┌──

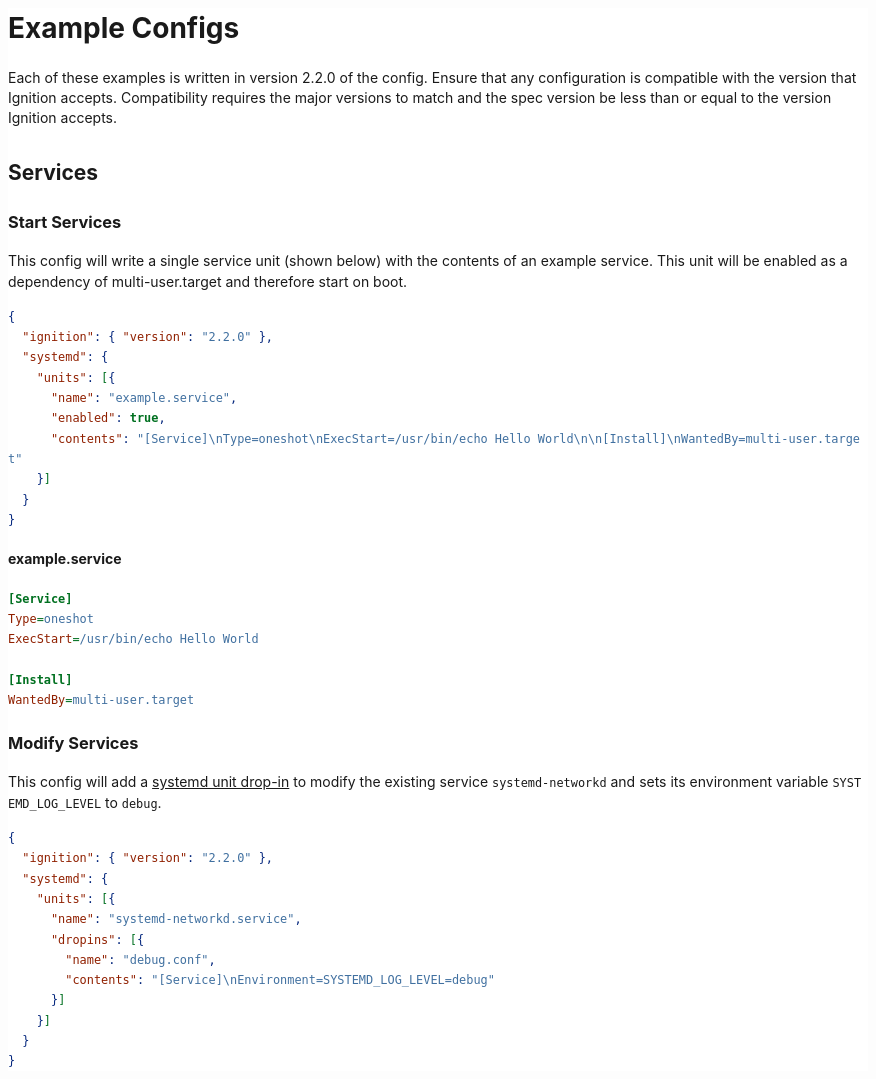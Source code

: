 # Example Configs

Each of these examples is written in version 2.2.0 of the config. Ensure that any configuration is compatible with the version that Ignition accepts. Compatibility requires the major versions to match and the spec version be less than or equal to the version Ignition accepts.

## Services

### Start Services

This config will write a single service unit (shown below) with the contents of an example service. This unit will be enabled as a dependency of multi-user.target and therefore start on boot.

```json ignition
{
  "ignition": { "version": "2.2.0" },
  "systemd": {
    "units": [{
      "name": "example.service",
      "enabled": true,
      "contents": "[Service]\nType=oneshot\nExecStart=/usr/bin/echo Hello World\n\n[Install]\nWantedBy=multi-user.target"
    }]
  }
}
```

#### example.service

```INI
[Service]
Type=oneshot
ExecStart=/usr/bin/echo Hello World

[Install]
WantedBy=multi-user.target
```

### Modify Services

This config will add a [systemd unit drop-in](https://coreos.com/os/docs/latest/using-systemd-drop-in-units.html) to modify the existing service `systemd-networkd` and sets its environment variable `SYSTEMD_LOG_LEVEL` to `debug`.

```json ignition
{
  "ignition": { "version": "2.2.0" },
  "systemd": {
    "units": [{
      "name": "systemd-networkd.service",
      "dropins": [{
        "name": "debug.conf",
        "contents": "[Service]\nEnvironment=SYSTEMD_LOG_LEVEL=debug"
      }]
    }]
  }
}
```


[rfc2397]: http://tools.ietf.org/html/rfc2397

└──

▸ **Your objective**
Apart from the pictures, return the records exactly.

▸ **Reply**
Source code

: # Example Configs

Each of these examples is written in version 2.2.0 of the config. Ensure that any configuration is compatible with the version that Ignition accepts. Compatibility requires the major versions to match and the spec version be less than or equal to the version Ignition accepts.

## Services

### Start Services

This config will write a single service unit (shown below) with the contents of an example service. This unit will be enabled as a dependency of multi-user.target and therefore start on boot.

```json ignition
{
  "ignition": { "version": "2.2.0" },
  "systemd": {
    "units": [{
      "name": "example.service",
      "enabled": true,
      "contents": "[Service]\nType=oneshot\nExecStart=/usr/bin/echo Hello World\n\n[Install]\nWantedBy=multi-user.target"
    }]
  }
}
```

#### example.service

```INI
[Service]
Type=oneshot
ExecStart=/usr/bin/echo Hello World

[Install]
WantedBy=multi-user.target
```

### Modify Services

This config will add a [systemd unit drop-in](https://coreos.com/os/docs/latest/using-systemd-drop-in-units.html) to modify the existing service `systemd-networkd` and sets its environment variable `SYSTEMD_LOG_LEVEL` to `debug`.

```json ignition
{
  "ignition": { "version": "2.2.0" },
  "systemd": {
    "units": [{
      "name": "systemd-networkd.service",
      "dropins": [{
        "name": "debug.conf",
        "contents": "[Service]\nEnvironment=SYSTEMD_LOG_LEVEL=debug"
      }]
    }]
  }
}
```


[rfc2397]: http://tools.ietf.org/html/rfc2397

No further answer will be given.